WECC and the Midwest ISO (MISO) are currently deploying one of the more cutting-edge technologies, called synchrophasors. The devices are installed on the transmission system and measure voltage, current and frequency at high sampling rates – 30 to 60 times per second – giving control rooms and system operators the ability to see what is happening on the grid in near real-time. Through the U.S. Department of Energy’s Smart Grid Investment Grant (SGIG), about 850 synchrophasors, or phasor measurement units (PMUs), are planned across the nation.
MISO plans to install 165 PMUs across the region in a $34.5m program, $17.3m of which is funded by a grant from the U.S. Department of Energy. As of January 2012, MISO had installed 85 PMUs. WECC is expected to install about 350 new or upgraded PMUs across the Western Interconnection by the end of the initiative’s funding period in March 2013.
“The amount of data that’s able to be collected and the speed at which that data is able to be ferried back to operator control rooms to give the folks operating the system insight into what’s going on on the grid, what could potentially be coming their way, and knowing that sooner than they were able to, is the exact definition of what the grid being smarter is about,” Brian Slocum, ITC Holdings’ vice president of engineering, told TransmissionHub.
Current technologies on the grid collect data once every two to four seconds.
“Synchrophasors represent an upgrade from the existing SCADA (supervisory control and data acquisition) system,” Maher said. “SCADA data is like looking in a rear-view mirror. It’s coming in at around a six-second lag into the system whereas phasor measurements are coming in 30 to 60 times a second.”
While some utilities poll their SCADA equipment at intervals as short as two seconds, Matt Olson, senior engineer with the engineering and consulting firm Burns & McDonnell, which recently dedicated a new Smart Grid laboratory, agrees that SCADA data has its limitations.
“If you have oscillating power flows and you’re only sampling every few seconds, you may see the power go up and down [several times, and] if you’ve got a blackout coming, you can’t really tell if that oscillation is dampening out or if it’s increasing,” Olson told TransmissionHub. “With a synchrophasor, you are going to get detailed enough information that you can see that impending doom coming and you can take appropriate action.”
Data from PMUs feeds into data concentrators on the systems of the various utilities. Additional software will take that data and turn it into information so that dispatchers and reliability coordinators can look at the PMUs, “bringing in voltage, frequency, phase angle, a number of technical parameters that we need to operate this system optimally,” Maher said.
Synchrophasor data can alert the operator that conditions are outside normal parameters. “[A utility’s system] would be monitoring the data continuously and if it sees a condition it deems abnormal, then it would alert the operator” who would then make the ultimate decision of the appropriate action to take, Olson said.

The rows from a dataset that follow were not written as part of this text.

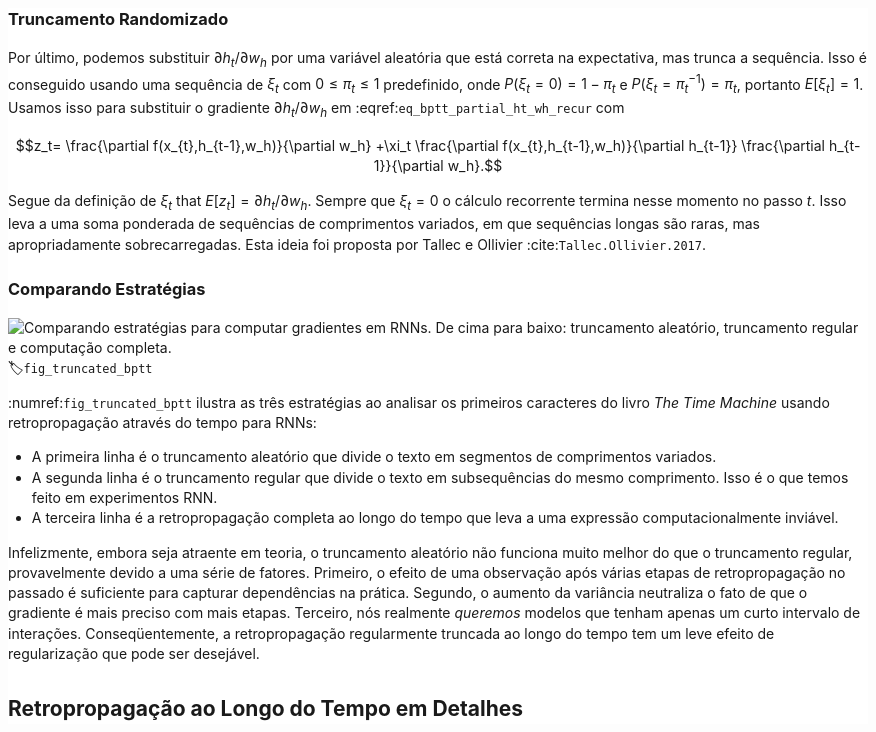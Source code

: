### Truncamento Randomizado ### 

Por último, podemos substituir $\partial h_t/\partial w_h$
por uma variável aleatória que está correta na expectativa, mas trunca a sequência.
Isso é conseguido usando uma sequência de $\xi_t$
com $0 \leq \pi_t \leq 1$ predefinido,
onde $P(\xi_t = 0) = 1-\pi_t$ e  $P(\xi_t = \pi_t^{-1}) = \pi_t$,  portanto  $E[\xi_t] = 1$.
Usamos isso para substituir o gradiente
$\partial h_t/\partial w_h$
em :eqref:`eq_bptt_partial_ht_wh_recur`
com

$$z_t= \frac{\partial f(x_{t},h_{t-1},w_h)}{\partial w_h} +\xi_t \frac{\partial f(x_{t},h_{t-1},w_h)}{\partial h_{t-1}} \frac{\partial h_{t-1}}{\partial w_h}.$$


Segue da definição de $\xi_t$ that $E[z_t] = \partial h_t/\partial w_h$.
Sempre que $\xi_t = 0$ o cálculo recorrente
termina nesse momento no passo $t$.
Isso leva a uma soma ponderada de sequências de comprimentos variados, em que sequências longas são raras, mas apropriadamente sobrecarregadas.
Esta ideia foi proposta por Tallec e Ollivier
:cite:`Tallec.Ollivier.2017`.

### Comparando Estratégias

![Comparando estratégias para computar gradientes em RNNs. De cima para baixo: truncamento aleatório, truncamento regular e computação completa.](../img/truncated-bptt.svg)
:label:`fig_truncated_bptt`



:numref:`fig_truncated_bptt` ilustra as três estratégias ao analisar os primeiros caracteres do livro *The Time Machine* usando retropropagação através do tempo para RNNs:

* A primeira linha é o truncamento aleatório que divide o texto em segmentos de comprimentos variados.
* A segunda linha é o truncamento regular que divide o texto em subsequências do mesmo comprimento. Isso é o que temos feito em experimentos RNN.
* A terceira linha é a retropropagação completa ao longo do tempo que leva a uma expressão computacionalmente inviável.


Infelizmente, embora seja atraente em teoria, o truncamento aleatório não funciona muito melhor do que o truncamento regular, provavelmente devido a uma série de fatores.
Primeiro, o efeito de uma observação após várias etapas de retropropagação no passado é suficiente para capturar dependências na prática.
Segundo, o aumento da variância neutraliza o fato de que o gradiente é mais preciso com mais etapas.
Terceiro, nós realmente *queremos* modelos que tenham apenas um curto intervalo de interações. Conseqüentemente, a retropropagação regularmente truncada ao longo do tempo tem um leve efeito de regularização que pode ser desejável.

## Retropropagação ao Longo do Tempo em Detalhes
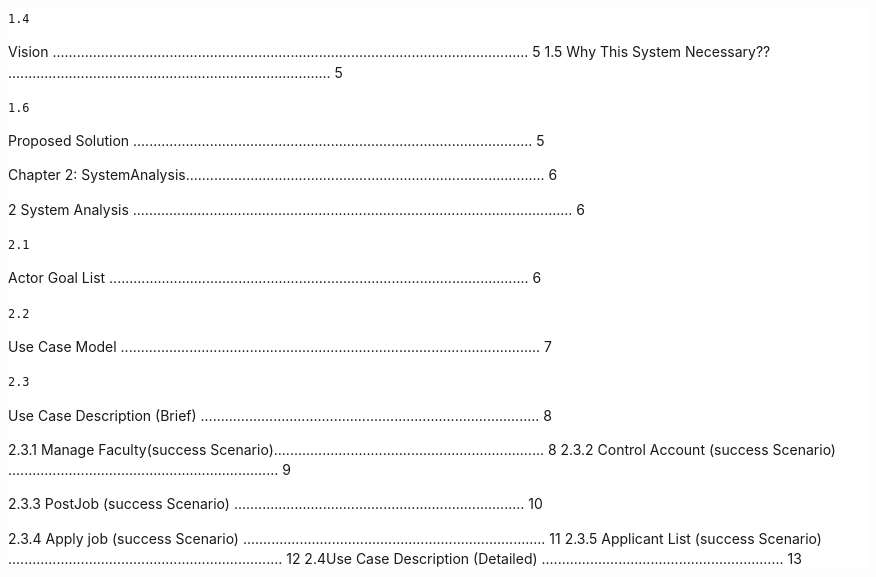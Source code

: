 	1.4
Vision ......................................................................................................................
5
	1.5
Why This System Necessary?? ................................................................................
5

	1.6
Proposed Solution ...................................................................................................
5

Chapter 2: SystemAnalysis.........................................................................................
6

2
System Analysis .............................................................................................................
6

	2.1
Actor Goal List ........................................................................................................
6

	2.2
Use Case Model ........................................................................................................
7

	2.3
Use Case Description (Brief) ....................................................................................
8


2.3.1
Manage Faculty(success Scenario)...................................................................
8
2.3.2
Control Account (success Scenario) ...................................................................
9

2.3.3
   PostJob (success Scenario) ........................................................................
10

2.3.4
Apply job (success Scenario) ...........................................................................
11
2.3.5
 Applicant List (success Scenario) ....................................................................
12
             2.4Use Case Description (Detailed) ............................................................
13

“The fact is that this is making the grid smarter. Everything else you hear about smart grid, ironically enough, is not really applied to the grid; it’s applied to the end user, or the substation before it goes to the end user,” Slocum said. “In my mind, that’s always been very ironic, that we tag these things as ‘smart grid,’ but none of them really applies to the grid.”
With the ability to gather and synthesize data in real time, Maher says the next logical step is automation.
“[PMUs] will eventually lead to automated control so that we can conceivably have a self-controlling, self-balancing transmission system,” Maher predicted.
While such a development is technologically possible, Olson cautions that utilities have valid concerns about placing too much trust in automation.
“The automation may come up with a proposed answer but are we going to let it implement that automatically, or are we going to have a human look at before it goes off and” takes an action such as shedding load that may not need to be shed, Olson asked.
“You’ve just to be cognizant that we don’t go the wrong way and end up with some of the lessons we learned from Three Mile Island where we relied too much on the computer and the information wasn’t getting to the humans fast enough,” Olson added.